Generali tower inauguration
It’s not the first time ER Productions has been called upon to map lasers across architectural structures, but the monolithic Generali Tower in Milan, part of Zaha Hadid Architects’ CityLife development, is the biggest structure the award-winning laser company has worked on to date.
Ryan Hagan, co-founder of ER Productions, who designed the system and the creative programming platforms comments, “Mapping a Skyscraper with lasers was a first for ER productions and for the laser Industry as far as we know, and we are delighted with the result.”

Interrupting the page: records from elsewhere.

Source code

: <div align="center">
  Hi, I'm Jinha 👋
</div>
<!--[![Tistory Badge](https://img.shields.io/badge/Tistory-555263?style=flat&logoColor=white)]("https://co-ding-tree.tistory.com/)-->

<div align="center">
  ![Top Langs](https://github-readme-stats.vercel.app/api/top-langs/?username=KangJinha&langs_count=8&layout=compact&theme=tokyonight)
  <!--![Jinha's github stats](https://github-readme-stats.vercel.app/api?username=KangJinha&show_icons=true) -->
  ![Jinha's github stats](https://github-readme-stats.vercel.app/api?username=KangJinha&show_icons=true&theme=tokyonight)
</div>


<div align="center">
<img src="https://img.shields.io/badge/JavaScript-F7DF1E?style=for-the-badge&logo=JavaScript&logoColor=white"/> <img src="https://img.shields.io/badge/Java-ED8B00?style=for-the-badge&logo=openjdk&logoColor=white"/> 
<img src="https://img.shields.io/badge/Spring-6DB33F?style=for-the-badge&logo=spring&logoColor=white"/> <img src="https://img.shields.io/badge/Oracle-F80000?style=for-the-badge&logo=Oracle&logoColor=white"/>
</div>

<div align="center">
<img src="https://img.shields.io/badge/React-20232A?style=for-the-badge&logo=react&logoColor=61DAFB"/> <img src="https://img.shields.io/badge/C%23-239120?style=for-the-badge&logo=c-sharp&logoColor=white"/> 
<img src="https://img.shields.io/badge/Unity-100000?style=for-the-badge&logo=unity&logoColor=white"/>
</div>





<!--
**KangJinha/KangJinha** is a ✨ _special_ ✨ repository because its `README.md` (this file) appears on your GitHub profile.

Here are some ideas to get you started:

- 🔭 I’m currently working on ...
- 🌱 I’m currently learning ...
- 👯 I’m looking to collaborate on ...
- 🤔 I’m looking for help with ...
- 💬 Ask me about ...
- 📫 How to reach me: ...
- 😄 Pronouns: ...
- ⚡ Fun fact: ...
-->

Due for completion in 2020, Generali is the second of three towers on the site which will eventually crown the expansive shopping, residential, and business district. With a stunning architectural form, the 185-metre tall, 44 storey tower twists as it rises into the sky, which required extra attention during the planning and design stage.
To bring the huge structure to life, ER Productions designed a laser system comprised of twenty-four 30-Watt RGB Phaenon Pro 30000 units. At FOH, 12 fixtures mapped the linear steel structures on the exterior of the building’s façade; with 6 units located on the lower curved portion of the structure and 6 at the upper end, all focussed to create a single projection surface.
On the reverse side of the building, the laser mapping followed the same principle as the front of the building but had a slightly different projection set up with two individual focal points.
All three projection sites were connected to FOH using via 1.2km fibre optic cable. With 48 projection zones located on each side, Hagan and his team could adjust the lasers to follow the curves of the building.
Hagan went on to say, “The software we use is so versatile, programming is less challenging than lining-up each individual fixture, which took 3 nights to complete.
When it came to programming, we used the Universe feature in Beyond to knit all the projection zones together and create 1 large projection surface, which enabled us to run shapes, colours, and even video content across the building’s entire surface.”